Three Good Ones At HAF

During yesterday's outing to the Holiday Ale Fest, I managed to cover a lot more terrain, and with just one exception, all the pours were in the good-to-excellent continuum. (The poor pour was Laurelwood's experimental black pepper Belgian ale, featuring too much pepper and a clash of disparate flavors.) But among the beers were three gems I wanted to highlight:
  • 2003 BridgePort Old Knucklehead Barleywine. Seven-year-old kegs are one of the central features that makes HAF special. Not all aged beers work, but when they do, there's nothing like them. This keg had been well-handled and was only mildly oxidized. It was marked by a port-like, long sweetness, full of caramel. Amazing.
  • Hopworks Kentucky Christmas. Mixing bourbon and hops is a risky business, but when it works, it works like a Swiss watch. The flavors locked together perfectly, balancing each other in almost shamefully tasty harmony.
  • Widmer Black Dynamite. Flying under the radar is the most successful spiced experiment I tried. The black pepper and chocolate are both very assertive elements, and the result is dessert-rich. I'm not sure what I'd think about a pint, but the small pour I had was like liquid dark chocolate, dense and decadent.
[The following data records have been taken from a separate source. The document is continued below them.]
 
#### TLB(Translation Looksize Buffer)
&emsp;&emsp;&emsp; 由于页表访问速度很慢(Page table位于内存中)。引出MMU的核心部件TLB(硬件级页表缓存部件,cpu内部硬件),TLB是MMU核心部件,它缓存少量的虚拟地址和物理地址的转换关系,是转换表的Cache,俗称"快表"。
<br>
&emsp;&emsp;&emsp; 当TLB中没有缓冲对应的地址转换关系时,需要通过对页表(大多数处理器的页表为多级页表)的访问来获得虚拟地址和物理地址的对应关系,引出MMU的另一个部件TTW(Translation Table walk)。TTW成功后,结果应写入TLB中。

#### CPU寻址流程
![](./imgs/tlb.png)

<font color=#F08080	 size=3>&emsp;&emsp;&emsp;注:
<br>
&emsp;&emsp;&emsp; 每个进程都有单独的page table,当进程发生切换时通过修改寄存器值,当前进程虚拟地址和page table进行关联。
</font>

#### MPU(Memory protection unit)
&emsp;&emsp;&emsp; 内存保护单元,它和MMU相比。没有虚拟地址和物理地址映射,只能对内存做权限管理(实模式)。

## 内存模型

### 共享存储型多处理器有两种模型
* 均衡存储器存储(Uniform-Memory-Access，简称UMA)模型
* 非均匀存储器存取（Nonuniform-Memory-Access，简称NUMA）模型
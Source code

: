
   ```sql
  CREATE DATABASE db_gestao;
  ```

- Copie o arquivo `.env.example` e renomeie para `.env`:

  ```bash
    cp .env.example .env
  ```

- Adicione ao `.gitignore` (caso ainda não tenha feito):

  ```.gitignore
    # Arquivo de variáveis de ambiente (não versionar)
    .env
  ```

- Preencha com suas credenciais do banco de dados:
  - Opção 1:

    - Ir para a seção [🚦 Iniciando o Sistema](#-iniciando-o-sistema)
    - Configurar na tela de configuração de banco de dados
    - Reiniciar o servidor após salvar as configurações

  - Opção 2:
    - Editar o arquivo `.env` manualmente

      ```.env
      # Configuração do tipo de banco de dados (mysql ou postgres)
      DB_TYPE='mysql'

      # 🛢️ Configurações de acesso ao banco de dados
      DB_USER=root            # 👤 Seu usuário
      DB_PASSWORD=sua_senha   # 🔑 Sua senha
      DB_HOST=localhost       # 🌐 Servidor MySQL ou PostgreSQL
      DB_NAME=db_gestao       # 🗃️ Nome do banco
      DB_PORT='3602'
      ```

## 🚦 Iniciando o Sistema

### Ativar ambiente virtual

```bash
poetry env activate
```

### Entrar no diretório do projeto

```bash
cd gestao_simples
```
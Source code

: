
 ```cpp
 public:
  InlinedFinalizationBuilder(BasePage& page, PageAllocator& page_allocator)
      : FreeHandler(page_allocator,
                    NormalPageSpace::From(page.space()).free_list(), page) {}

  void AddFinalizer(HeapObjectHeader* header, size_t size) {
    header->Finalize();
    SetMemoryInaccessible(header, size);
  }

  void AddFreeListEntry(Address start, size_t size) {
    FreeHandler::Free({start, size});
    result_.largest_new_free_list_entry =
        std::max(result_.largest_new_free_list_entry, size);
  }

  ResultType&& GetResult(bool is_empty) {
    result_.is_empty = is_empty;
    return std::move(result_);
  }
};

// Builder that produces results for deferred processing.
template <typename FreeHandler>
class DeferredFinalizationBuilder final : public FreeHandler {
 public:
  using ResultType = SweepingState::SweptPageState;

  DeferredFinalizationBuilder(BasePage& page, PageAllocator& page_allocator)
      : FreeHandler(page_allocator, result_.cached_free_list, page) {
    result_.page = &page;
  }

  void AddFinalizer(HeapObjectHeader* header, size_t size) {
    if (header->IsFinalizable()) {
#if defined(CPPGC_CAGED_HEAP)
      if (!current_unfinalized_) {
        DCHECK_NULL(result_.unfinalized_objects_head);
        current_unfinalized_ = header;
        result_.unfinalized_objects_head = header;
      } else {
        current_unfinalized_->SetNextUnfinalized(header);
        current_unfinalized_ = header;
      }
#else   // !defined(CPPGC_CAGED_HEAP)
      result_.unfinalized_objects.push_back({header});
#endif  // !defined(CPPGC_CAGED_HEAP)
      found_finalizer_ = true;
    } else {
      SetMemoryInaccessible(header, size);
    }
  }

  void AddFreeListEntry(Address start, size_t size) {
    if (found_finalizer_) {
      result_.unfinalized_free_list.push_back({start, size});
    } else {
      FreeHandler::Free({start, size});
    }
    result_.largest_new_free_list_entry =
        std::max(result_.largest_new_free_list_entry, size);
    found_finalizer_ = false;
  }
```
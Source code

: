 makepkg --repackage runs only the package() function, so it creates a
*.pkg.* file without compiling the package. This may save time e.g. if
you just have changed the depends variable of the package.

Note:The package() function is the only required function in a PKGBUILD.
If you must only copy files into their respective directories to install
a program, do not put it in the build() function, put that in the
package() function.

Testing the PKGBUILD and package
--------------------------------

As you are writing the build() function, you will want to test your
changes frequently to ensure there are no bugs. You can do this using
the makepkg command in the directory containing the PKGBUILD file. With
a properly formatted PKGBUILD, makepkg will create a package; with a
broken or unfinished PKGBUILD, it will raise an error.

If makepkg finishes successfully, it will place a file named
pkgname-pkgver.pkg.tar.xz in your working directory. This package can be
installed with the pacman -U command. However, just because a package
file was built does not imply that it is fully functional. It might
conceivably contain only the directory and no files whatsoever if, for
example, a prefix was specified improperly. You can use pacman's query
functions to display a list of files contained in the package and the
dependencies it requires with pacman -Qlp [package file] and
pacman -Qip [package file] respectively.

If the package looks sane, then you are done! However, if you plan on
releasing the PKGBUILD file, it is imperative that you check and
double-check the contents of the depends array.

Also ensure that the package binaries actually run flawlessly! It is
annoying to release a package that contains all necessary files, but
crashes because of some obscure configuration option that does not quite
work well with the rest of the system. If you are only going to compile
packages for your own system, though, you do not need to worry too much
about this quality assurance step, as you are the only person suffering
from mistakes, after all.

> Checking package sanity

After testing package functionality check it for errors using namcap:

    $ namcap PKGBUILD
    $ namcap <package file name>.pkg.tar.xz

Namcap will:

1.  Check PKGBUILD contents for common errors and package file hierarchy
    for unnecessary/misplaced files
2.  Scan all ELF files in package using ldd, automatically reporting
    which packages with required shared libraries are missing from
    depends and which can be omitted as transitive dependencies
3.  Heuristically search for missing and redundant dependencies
If you're headed into the scrum today, make sure you try the last two. I would also give a shout-out to Double Mountain Bockus (but make it your first beer--you won't appreciate its subtleties once your palate is blasted), Block 15 Figgy Pudding, which strikes me as the closest recreation of an English old ale I've encountered, and Ninkasi's Unconventionale, which is far more harmonious than last year's. I got heather, but not so much of the lavender.